Copy the records below verbatim, from the first line through the line containing "this seems pretty", inclusive, and output nothing else.
BEGIN Data excerpts
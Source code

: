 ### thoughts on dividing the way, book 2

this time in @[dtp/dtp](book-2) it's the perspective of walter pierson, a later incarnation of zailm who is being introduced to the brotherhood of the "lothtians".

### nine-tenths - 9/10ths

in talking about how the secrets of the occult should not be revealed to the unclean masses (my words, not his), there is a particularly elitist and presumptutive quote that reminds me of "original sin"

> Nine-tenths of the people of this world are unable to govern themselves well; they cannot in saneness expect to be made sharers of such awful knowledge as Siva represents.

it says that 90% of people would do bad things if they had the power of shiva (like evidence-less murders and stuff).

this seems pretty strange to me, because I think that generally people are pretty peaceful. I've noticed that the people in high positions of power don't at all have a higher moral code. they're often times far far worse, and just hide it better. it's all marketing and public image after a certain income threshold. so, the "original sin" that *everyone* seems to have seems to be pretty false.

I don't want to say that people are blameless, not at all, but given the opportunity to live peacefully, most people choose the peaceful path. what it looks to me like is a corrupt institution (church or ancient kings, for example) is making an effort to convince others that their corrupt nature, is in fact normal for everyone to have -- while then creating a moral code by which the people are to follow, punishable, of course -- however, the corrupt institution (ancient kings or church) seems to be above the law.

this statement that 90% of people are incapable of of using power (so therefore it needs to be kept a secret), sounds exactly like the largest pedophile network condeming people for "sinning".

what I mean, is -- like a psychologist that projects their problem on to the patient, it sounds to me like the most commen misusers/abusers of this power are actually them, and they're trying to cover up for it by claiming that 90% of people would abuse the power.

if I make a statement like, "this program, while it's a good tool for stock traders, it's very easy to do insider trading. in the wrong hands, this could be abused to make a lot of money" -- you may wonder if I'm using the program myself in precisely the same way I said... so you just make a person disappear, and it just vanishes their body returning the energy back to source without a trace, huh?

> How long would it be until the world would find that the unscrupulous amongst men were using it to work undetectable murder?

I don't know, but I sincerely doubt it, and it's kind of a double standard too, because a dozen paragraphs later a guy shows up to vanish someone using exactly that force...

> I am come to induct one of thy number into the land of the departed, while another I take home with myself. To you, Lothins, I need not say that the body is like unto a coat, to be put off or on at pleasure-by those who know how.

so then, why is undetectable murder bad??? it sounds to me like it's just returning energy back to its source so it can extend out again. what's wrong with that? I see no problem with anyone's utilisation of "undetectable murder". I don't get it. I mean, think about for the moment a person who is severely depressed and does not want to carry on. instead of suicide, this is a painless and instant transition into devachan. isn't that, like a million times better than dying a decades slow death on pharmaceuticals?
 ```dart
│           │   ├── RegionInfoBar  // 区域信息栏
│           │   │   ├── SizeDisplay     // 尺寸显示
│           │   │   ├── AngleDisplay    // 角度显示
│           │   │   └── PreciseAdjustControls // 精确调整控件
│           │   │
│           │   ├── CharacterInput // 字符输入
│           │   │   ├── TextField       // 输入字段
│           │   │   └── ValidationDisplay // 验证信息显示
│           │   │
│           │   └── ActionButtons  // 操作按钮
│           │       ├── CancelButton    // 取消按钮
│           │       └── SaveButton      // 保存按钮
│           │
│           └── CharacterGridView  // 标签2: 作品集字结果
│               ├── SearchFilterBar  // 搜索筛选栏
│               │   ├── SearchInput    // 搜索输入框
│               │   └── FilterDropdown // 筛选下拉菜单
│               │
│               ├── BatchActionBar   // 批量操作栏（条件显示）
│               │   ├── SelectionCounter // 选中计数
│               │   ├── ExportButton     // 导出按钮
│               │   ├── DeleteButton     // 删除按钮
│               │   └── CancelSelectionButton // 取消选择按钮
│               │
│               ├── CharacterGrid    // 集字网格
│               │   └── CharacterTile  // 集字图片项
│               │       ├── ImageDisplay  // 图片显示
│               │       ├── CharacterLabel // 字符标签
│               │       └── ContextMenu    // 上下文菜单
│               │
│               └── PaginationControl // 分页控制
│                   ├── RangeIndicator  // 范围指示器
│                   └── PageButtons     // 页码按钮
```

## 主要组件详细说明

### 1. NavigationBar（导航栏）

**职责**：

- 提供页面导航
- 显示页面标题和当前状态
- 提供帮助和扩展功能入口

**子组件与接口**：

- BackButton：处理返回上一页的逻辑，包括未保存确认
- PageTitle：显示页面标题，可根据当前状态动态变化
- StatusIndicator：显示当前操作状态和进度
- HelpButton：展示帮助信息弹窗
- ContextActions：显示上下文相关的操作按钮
END Data excerpts
_Task solution_
Source code

: ### thoughts on dividing the way, book 2

this time in @[dtp/dtp](book-2) it's the perspective of walter pierson, a later incarnation of zailm who is being introduced to the brotherhood of the "lothtians".

### nine-tenths - 9/10ths

in talking about how the secrets of the occult should not be revealed to the unclean masses (my words, not his), there is a particularly elitist and presumptutive quote that reminds me of "original sin"

> Nine-tenths of the people of this world are unable to govern themselves well; they cannot in saneness expect to be made sharers of such awful knowledge as Siva represents.

it says that 90% of people would do bad things if they had the power of shiva (like evidence-less murders and stuff).

this seems pretty strange to me, because I think that generally people are pretty peaceful. I've noticed that the people in high positions of power don't at all have a higher moral code. they're often times far far worse, and just hide it better. it's all marketing and public image after a certain income threshold. so, the "original sin" that *everyone* seems to have seems to be pretty false.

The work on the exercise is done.